I suoi acquerelli e le successive stampe fotografiche presentano un’incredibile somiglianza con gli strumenti fotografici a bordo della navetta che Hubble ha rispedito agli scienziati a terra.

Una cyberchrome del 2011 dal titolo Abissi Rosso (diasec 180 x 134 cm) esemplifica perfettamente queste opere. Le stravaganze astrologiche somigliano, a prima vista, a disegni a pastello floreali semi-astratti di Odilon Redon e, dopo una seconda occhiata, ricordano un simmetrico test di Rorschach. Abissi Rosso, come altre opere della serie intitolate Farfalla, Lampo, Viola possiede un etereo fascino oltremondano. “Tutte le mie forme sono ispirate dalla natura, infatti uso la linea circolare, simbolo dell’infinito, quando creo le mie opere”. È ragionevole pertanto concludere che – nella sua apparentemente effimera gamma di tonalità – l’acquerello rappresenti un inevitabile mezzo espressivo per le indagini grafiche. Inoltre, le nozze di scultura e fotografia sono un abbinamento perfetto che, in passato, parliamo di un secolo fa, è stato usato come strumento di lavoro da scultori come Auguste Rodin, Edgar Degas e Constantin Brancusi.
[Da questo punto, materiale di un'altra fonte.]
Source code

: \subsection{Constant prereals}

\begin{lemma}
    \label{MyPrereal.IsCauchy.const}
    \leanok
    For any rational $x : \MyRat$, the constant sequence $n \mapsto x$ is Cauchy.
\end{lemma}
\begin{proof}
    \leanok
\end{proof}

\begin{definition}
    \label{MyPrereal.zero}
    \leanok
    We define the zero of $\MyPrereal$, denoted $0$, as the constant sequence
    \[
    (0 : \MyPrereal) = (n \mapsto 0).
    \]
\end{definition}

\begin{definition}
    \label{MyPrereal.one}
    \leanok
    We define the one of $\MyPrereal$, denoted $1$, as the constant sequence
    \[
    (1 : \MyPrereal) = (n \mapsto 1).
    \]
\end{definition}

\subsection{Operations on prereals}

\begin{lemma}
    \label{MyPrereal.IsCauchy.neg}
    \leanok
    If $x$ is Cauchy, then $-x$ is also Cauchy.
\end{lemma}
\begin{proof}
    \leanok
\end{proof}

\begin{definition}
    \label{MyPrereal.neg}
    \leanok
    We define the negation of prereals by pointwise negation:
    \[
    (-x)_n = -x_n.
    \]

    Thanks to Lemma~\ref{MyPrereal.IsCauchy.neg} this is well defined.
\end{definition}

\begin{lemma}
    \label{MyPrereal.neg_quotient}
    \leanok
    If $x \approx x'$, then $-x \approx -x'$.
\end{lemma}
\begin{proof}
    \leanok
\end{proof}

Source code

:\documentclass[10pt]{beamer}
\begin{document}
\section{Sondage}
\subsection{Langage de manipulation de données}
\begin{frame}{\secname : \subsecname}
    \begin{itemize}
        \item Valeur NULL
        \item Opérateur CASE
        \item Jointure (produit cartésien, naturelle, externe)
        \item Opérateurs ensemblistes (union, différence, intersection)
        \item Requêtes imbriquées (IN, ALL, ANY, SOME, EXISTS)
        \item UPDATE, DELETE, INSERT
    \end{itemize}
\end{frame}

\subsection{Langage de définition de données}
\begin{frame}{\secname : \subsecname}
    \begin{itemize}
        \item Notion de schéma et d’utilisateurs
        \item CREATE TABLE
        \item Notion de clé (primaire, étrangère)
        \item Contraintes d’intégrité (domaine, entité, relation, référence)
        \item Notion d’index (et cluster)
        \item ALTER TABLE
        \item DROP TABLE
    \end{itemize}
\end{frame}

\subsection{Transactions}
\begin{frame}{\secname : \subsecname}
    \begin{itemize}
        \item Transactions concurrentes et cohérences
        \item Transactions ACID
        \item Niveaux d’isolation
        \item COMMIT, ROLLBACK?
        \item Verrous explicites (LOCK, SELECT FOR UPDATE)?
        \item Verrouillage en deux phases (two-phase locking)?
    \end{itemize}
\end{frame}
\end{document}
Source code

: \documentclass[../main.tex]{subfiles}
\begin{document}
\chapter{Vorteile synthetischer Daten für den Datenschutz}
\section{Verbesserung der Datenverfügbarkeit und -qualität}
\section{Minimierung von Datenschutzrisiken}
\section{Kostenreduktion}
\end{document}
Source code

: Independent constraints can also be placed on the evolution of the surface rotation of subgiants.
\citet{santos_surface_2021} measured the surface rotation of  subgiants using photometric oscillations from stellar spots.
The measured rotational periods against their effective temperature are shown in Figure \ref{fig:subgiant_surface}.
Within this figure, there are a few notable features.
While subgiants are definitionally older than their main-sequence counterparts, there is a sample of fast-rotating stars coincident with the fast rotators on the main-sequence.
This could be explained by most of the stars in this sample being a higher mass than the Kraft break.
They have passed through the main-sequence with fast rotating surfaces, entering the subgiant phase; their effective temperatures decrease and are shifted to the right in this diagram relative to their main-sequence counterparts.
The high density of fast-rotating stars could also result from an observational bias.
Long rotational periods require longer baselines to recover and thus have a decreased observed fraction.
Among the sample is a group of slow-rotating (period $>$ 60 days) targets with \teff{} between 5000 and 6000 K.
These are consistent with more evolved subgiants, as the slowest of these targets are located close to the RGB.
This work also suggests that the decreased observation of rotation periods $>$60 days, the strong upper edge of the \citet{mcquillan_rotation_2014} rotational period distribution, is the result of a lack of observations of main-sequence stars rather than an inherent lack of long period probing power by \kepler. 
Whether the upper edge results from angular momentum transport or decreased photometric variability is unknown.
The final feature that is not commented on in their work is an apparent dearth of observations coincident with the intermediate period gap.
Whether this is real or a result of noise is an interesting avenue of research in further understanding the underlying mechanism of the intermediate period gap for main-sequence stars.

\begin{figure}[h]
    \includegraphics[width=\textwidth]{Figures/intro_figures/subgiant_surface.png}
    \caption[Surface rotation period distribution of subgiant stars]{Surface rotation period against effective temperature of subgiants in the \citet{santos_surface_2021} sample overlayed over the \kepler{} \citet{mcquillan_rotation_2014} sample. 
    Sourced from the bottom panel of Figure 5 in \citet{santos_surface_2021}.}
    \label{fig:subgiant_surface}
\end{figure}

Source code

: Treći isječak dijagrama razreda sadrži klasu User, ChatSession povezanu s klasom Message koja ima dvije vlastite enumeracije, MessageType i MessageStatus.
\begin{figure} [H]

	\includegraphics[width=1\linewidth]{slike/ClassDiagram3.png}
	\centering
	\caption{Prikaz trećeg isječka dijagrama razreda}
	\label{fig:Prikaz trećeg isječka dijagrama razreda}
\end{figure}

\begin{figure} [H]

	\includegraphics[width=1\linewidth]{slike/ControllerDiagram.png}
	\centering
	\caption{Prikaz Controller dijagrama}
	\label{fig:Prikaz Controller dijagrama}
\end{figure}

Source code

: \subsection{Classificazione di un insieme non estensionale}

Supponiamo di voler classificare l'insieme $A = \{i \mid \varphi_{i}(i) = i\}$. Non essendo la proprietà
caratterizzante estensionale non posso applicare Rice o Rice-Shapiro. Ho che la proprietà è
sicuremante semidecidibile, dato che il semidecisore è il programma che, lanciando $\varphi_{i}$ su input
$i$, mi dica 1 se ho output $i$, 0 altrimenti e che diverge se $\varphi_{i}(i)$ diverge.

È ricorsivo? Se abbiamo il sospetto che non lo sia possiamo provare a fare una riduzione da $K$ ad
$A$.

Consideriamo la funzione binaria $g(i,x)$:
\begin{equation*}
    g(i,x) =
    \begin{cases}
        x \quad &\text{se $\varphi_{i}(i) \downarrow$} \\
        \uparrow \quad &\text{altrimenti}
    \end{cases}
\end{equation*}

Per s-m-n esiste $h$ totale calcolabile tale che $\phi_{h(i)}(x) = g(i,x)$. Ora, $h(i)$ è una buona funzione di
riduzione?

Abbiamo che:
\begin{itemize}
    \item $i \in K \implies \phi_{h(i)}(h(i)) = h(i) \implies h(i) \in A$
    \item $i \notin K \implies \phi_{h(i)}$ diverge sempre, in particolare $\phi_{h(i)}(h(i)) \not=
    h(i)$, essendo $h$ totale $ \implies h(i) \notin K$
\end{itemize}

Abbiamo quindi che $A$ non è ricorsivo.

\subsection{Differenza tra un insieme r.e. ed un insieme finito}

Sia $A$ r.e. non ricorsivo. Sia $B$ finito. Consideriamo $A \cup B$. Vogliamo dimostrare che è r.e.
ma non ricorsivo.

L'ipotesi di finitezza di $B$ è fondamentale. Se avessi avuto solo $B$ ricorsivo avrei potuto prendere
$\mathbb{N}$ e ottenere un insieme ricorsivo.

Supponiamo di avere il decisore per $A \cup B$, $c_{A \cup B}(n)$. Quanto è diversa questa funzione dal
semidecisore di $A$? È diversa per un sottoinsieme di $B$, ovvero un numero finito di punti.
Sempre rispetto all’acquerello, Marialuisa Tadei si trova ancora una volta in compagnia di Rodin, consumato acquerellista, come testimoniano i suoi ritratti di nudo di Isadora Duncan.

In questi eterei acquerelli, Rodin esalta la leggerezza del mezzo espressivo e, come accade nelle opere di Marialuisa Tadei, mette in relazione il tema della leggerezza e della pesantezza, così come rimarcato da Janis Kounellis. A tal proposito va menzionata anche la concreta chiaroveggenza di Joseph Beuys nel suo approccio sia all’acquerello sia alla fotografia, che usa in modo interscambiabile come un unico mezzo artistico. Come Joseph Beuys, Marialuisa Tadei sembra usare l’acquerello come strumento per la libera associazione intuitiva, sebbene con uno spettro di colore più brillante, che tuttavia non indurrebbe nessun osservatore a scambiarla per un espressionista tedesco.

Se arriviamo alla sua opera scultorea dagli acquerelli e dalle fotografie in cybachrome, reagiamo immediatamente alla sua propensione per un giusto equilibrio e la sua esemplare inclinazione a una disposizione delle masse al fine di creare un tutto, un aspetto che di rado gli studenti contemporanei cercano, che gli artisti trascurano e il pubblico sembra ignorare completamente. Questa propensione è una conseguenza diretta dello studio della natura, che l’artista stessa ha indicato come suo primario manuale o guida. In queste opere scultoree, la forma sembra seguire l’ombra ed emulare il contenuto alla stregua di un guanto che avvolge la mano e diventa una cosa sola con lei.

Nella sua esuberante opera intitolata Meeting, 2015, una scultura priva di piedistallo e realizzata in vetro soffiato e formato in fornace, l’artista – come in Creative Wisdom – ci mette di nuovo in contatto con la serpentina nel regno di Laocoonte e richiama alla mente di coloro che hanno potuto osservare questo fenomeno la fine del letargo, in primavera, di un nido di serpenti, o le esoteriche cerimonie pasquali con i serpenti celebrate nelle chiese calabresi. Tutte le recenti opere scultoree di Marialuisa Tadei sono policrome in maniera esuberante, come Together, Sospiro, Life, Meteroite, Fluid, tutte del 2017, e – a differenza dei colori “trovati” nella scultura metallica di John Chamberlain – fanno uso del levigato spettro cromatico pop di viola, blu, verde, arancio e giallo iridescenti che ci si aspetta di vedere nel maestro americano Jeff Koons o nelle meno note opere scultoree del pittore Roy Lichtenstein.

Scultrice e cocciuta profetessa, Marialuisa Tadei crea opere che irradiano energia che non proviene da nessuna fonte apparente, una qualità che condivide con un pittore contemporaneo di Roma, Alberto Di Fabio, i cui dipinti non hanno bisogno di batterie.

Una volta, Pablo Picasso disse che l’arte scuote dall’anima la polvere accumulata nella vita di tutti i giorni. Questa è la massima che Marialuisa Tadei ha messo in pratica.

Realizzata in un equilibrio di alabastro, acciaio, alluminio, onice, bronzo, schemi di mosaico e piume, la “macchina delle visioni” che Marialuisa Tadei aveva sognato di inventare da bambina, quella che avrebbe registrato i sogni reali, è perfettamente funzionante.